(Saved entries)
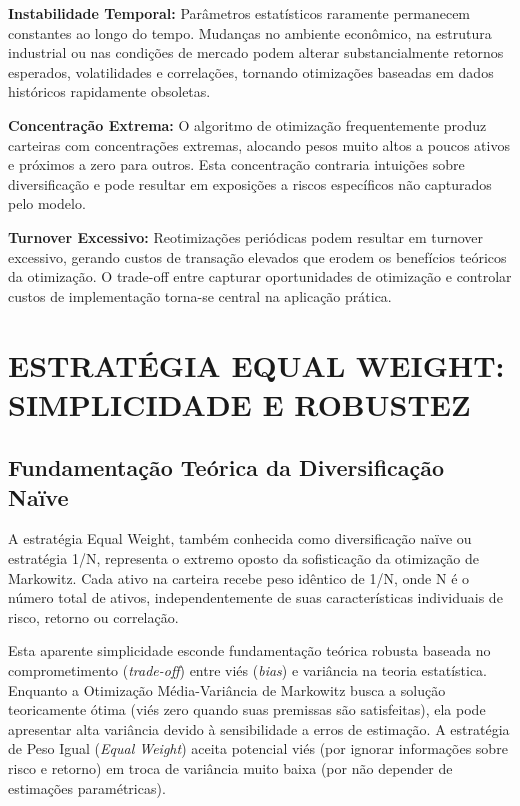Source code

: \textbf{Instabilidade Temporal:} Parâmetros estatísticos raramente permanecem constantes ao longo do tempo. Mudanças no ambiente econômico, na estrutura industrial ou nas condições de mercado podem alterar substancialmente retornos esperados, volatilidades e correlações, tornando otimizações baseadas em dados históricos rapidamente obsoletas.

\textbf{Concentração Extrema:} O algoritmo de otimização frequentemente produz carteiras com concentrações extremas, alocando pesos muito altos a poucos ativos e próximos a zero para outros. Esta concentração contraria intuições sobre diversificação e pode resultar em exposições a riscos específicos não capturados pelo modelo.

\textbf{Turnover Excessivo:} Reotimizações periódicas podem resultar em turnover excessivo, gerando custos de transação elevados que erodem os benefícios teóricos da otimização. O trade-off entre capturar oportunidades de otimização e controlar custos de implementação torna-se central na aplicação prática.

\section{ESTRATÉGIA EQUAL WEIGHT: SIMPLICIDADE E ROBUSTEZ}

\subsection{Fundamentação Teórica da Diversificação Naïve}

A estratégia Equal Weight, também conhecida como diversificação naïve ou estratégia 1/N, representa o extremo oposto da sofisticação da otimização de Markowitz. Cada ativo na carteira recebe peso idêntico de 1/N, onde N é o número total de ativos, independentemente de suas características individuais de risco, retorno ou correlação.

Esta aparente simplicidade esconde fundamentação teórica robusta baseada no comprometimento (\textit{trade-off}) entre viés (\textit{bias}) e variância na teoria estatística. Enquanto a Otimização Média-Variância de Markowitz busca a solução teoricamente ótima (viés zero quando suas premissas são satisfeitas), ela pode apresentar alta variância devido à sensibilidade a erros de estimação. A estratégia de Peso Igual (\textit{Equal Weight}) aceita potencial viés (por ignorar informações sobre risco e retorno) em troca de variância muito baixa (por não depender de estimações paramétricas).

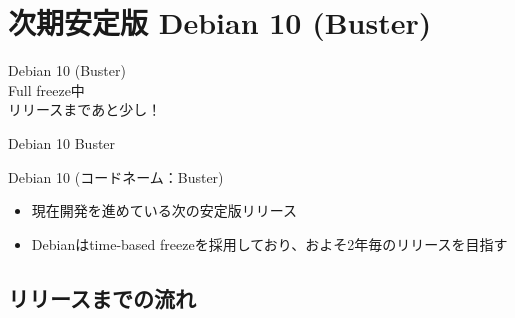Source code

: 
\section{次期安定版 Debian 10 (Buster)}

\begin{frame}
  \begin{center}\Huge{Debian 10 (Buster)\\Full freeze中\\リリースまであと少し！}\end{center}
\end{frame}


\begin{frame}{Debian 10 Buster}%

Debian 10 (コードネーム：Buster)

\begin{itemize}
\item 現在開発を進めている次の安定版リリース
\item Debianはtime-based freezeを採用しており、およそ2年毎のリリースを目指す
\end{itemize}
  \begin{center}
  \end{center}
\end{frame}


\subsection{リリースまでの流れ}

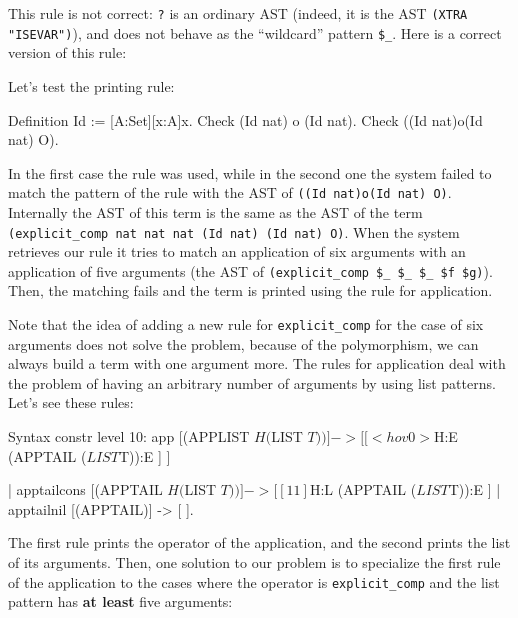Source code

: This rule is not correct: \verb+?+ is an ordinary AST (indeed, it is
the AST \verb|(XTRA "ISEVAR")|), and does not behave as the
``wildcard'' pattern \verb|$_|. Here is a correct version of this
rule:


Let's test the printing rule:

\begin{coq_example}
Definition Id := [A:Set][x:A]x.
Check (Id nat) o (Id nat).
Check ((Id nat)o(Id nat)  O).
\end{coq_example}

In the first case the rule was used, while in the second one the
system failed to match the pattern of the rule with the AST of
\verb+((Id nat)o(Id nat) O)+.
Internally the AST of this term is the same as the AST of the
term \verb+(explicit_comp nat nat nat (Id nat) (Id nat) O)+.
When the system retrieves our rule it tries to match an application of
six arguments with an application of five arguments (the AST of
\verb+(explicit_comp $_ $_ $_ $f $g)+).  Then, the matching fails and
the term is printed using the rule for application.

Note that the idea of adding a new rule for \verb+explicit_comp+ for
the case of six arguments does not solve the problem, because of the
polymorphism, we can always build a term with one argument more.  The
rules for application deal with the problem of having an arbitrary
number of arguments by using list patterns. Let's see these rules:

\begin{coq_example*}
Syntax constr level 10:
  app [(APPLIST $H ($LIST $T))] ->
      [ [<hov 0>  $H:E (APPTAIL ($LIST $T)):E ] ]

| apptailcons [(APPTAIL $H ($LIST $T))] ->
      [ [1 1] $H:L (APPTAIL ($LIST $T)):E ]
| apptailnil [(APPTAIL)] -> [ ].
\end{coq_example*}

The first rule prints the operator of the application, and the second
prints the list of its arguments. Then, one solution to our problem is
to specialize the first rule of the application to the cases where the
operator is \verb+explicit_comp+ and the list pattern has {\bf at
least} five arguments:


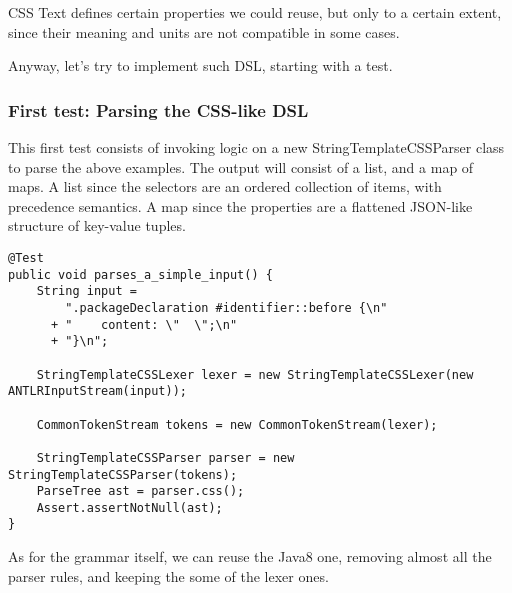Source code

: \documentclass[11pt]{article}
\begin{document}
CSS Text defines certain properties we could reuse, but only to a certain extent, since their meaning and units are
not compatible in some cases.

Anyway, let's try to implement such DSL, starting with a test.

\subsubsection{First test: Parsing the CSS-like DSL}
\label{sec-1-4-2}

This first test consists of invoking logic on a new StringTemplateCSSParser class to parse the above examples. The output
will consist of a list, and a map of maps. A list since the selectors are an ordered collection of items, with precedence semantics.
A map since the properties are a flattened JSON-like structure of key-value tuples.

\begin{verbatim}
@Test
public void parses_a_simple_input() {
    String input =
        ".packageDeclaration #identifier::before {\n"
      + "    content: \"  \";\n"
      + "}\n";

    StringTemplateCSSLexer lexer = new StringTemplateCSSLexer(new ANTLRInputStream(input));

    CommonTokenStream tokens = new CommonTokenStream(lexer);

    StringTemplateCSSParser parser = new StringTemplateCSSParser(tokens);
    ParseTree ast = parser.css();
    Assert.assertNotNull(ast);
}
\end{verbatim}

As for the grammar itself, we can reuse the Java8 one, removing almost all the parser rules, and keeping the some of the lexer
ones.
\end{document}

DIRECTIONS: Your job is to copy every entry exactly. Omit the pictures.

ANSWER FOR THE TASK:
Source code

: \textbf{Instabilidade Temporal:} Parâmetros estatísticos raramente permanecem constantes ao longo do tempo. Mudanças no ambiente econômico, na estrutura industrial ou nas condições de mercado podem alterar substancialmente retornos esperados, volatilidades e correlações, tornando otimizações baseadas em dados históricos rapidamente obsoletas.

\textbf{Concentração Extrema:} O algoritmo de otimização frequentemente produz carteiras com concentrações extremas, alocando pesos muito altos a poucos ativos e próximos a zero para outros. Esta concentração contraria intuições sobre diversificação e pode resultar em exposições a riscos específicos não capturados pelo modelo.

\textbf{Turnover Excessivo:} Reotimizações periódicas podem resultar em turnover excessivo, gerando custos de transação elevados que erodem os benefícios teóricos da otimização. O trade-off entre capturar oportunidades de otimização e controlar custos de implementação torna-se central na aplicação prática.

\section{ESTRATÉGIA EQUAL WEIGHT: SIMPLICIDADE E ROBUSTEZ}

\subsection{Fundamentação Teórica da Diversificação Naïve}

A estratégia Equal Weight, também conhecida como diversificação naïve ou estratégia 1/N, representa o extremo oposto da sofisticação da otimização de Markowitz. Cada ativo na carteira recebe peso idêntico de 1/N, onde N é o número total de ativos, independentemente de suas características individuais de risco, retorno ou correlação.

Esta aparente simplicidade esconde fundamentação teórica robusta baseada no comprometimento (\textit{trade-off}) entre viés (\textit{bias}) e variância na teoria estatística. Enquanto a Otimização Média-Variância de Markowitz busca a solução teoricamente ótima (viés zero quando suas premissas são satisfeitas), ela pode apresentar alta variância devido à sensibilidade a erros de estimação. A estratégia de Peso Igual (\textit{Equal Weight}) aceita potencial viés (por ignorar informações sobre risco e retorno) em troca de variância muito baixa (por não depender de estimações paramétricas).

Source code

: 
\section{次期安定版 Debian 10 (Buster)}

\begin{frame}
  \begin{center}\Huge{Debian 10 (Buster)\\Full freeze中\\リリースまであと少し！}\end{center}
\end{frame}


\begin{frame}{Debian 10 Buster}%

Debian 10 (コードネーム：Buster)

\begin{itemize}
\item 現在開発を進めている次の安定版リリース
\item Debianはtime-based freezeを採用しており、およそ2年毎のリリースを目指す
\end{itemize}
  \begin{center}
  \end{center}
\end{frame}


\subsection{リリースまでの流れ}

Source code

: This rule is not correct: \verb+?+ is an ordinary AST (indeed, it is
the AST \verb|(XTRA "ISEVAR")|), and does not behave as the
``wildcard'' pattern \verb|$_|. Here is a correct version of this
rule:


Let's test the printing rule:

\begin{coq_example}
Definition Id := [A:Set][x:A]x.
Check (Id nat) o (Id nat).
Check ((Id nat)o(Id nat)  O).
\end{coq_example}

In the first case the rule was used, while in the second one the
system failed to match the pattern of the rule with the AST of
\verb+((Id nat)o(Id nat) O)+.
Internally the AST of this term is the same as the AST of the
term \verb+(explicit_comp nat nat nat (Id nat) (Id nat) O)+.
When the system retrieves our rule it tries to match an application of
six arguments with an application of five arguments (the AST of
\verb+(explicit_comp $_ $_ $_ $f $g)+).  Then, the matching fails and
the term is printed using the rule for application.

Note that the idea of adding a new rule for \verb+explicit_comp+ for
the case of six arguments does not solve the problem, because of the
polymorphism, we can always build a term with one argument more.  The
rules for application deal with the problem of having an arbitrary
number of arguments by using list patterns. Let's see these rules:

\begin{coq_example*}
Syntax constr level 10:
  app [(APPLIST $H ($LIST $T))] ->
      [ [<hov 0>  $H:E (APPTAIL ($LIST $T)):E ] ]

| apptailcons [(APPTAIL $H ($LIST $T))] ->
      [ [1 1] $H:L (APPTAIL ($LIST $T)):E ]
| apptailnil [(APPTAIL)] -> [ ].
\end{coq_example*}

The first rule prints the operator of the application, and the second
prints the list of its arguments. Then, one solution to our problem is
to specialize the first rule of the application to the cases where the
operator is \verb+explicit_comp+ and the list pattern has {\bf at
least} five arguments:


Source code

: \documentclass[11pt]{article}
\begin{document}
CSS Text defines certain properties we could reuse, but only to a certain extent, since their meaning and units are
not compatible in some cases.

Anyway, let's try to implement such DSL, starting with a test.

\subsubsection{First test: Parsing the CSS-like DSL}
\label{sec-1-4-2}

This first test consists of invoking logic on a new StringTemplateCSSParser class to parse the above examples. The output
will consist of a list, and a map of maps. A list since the selectors are an ordered collection of items, with precedence semantics.
A map since the properties are a flattened JSON-like structure of key-value tuples.

\begin{verbatim}
@Test
public void parses_a_simple_input() {
    String input =
        ".packageDeclaration #identifier::before {\n"
      + "    content: \"  \";\n"
      + "}\n";

    StringTemplateCSSLexer lexer = new StringTemplateCSSLexer(new ANTLRInputStream(input));

    CommonTokenStream tokens = new CommonTokenStream(lexer);

    StringTemplateCSSParser parser = new StringTemplateCSSParser(tokens);
    ParseTree ast = parser.css();
    Assert.assertNotNull(ast);
}
\end{verbatim}

As for the grammar itself, we can reuse the Java8 one, removing almost all the parser rules, and keeping the some of the lexer
ones.
\end{document}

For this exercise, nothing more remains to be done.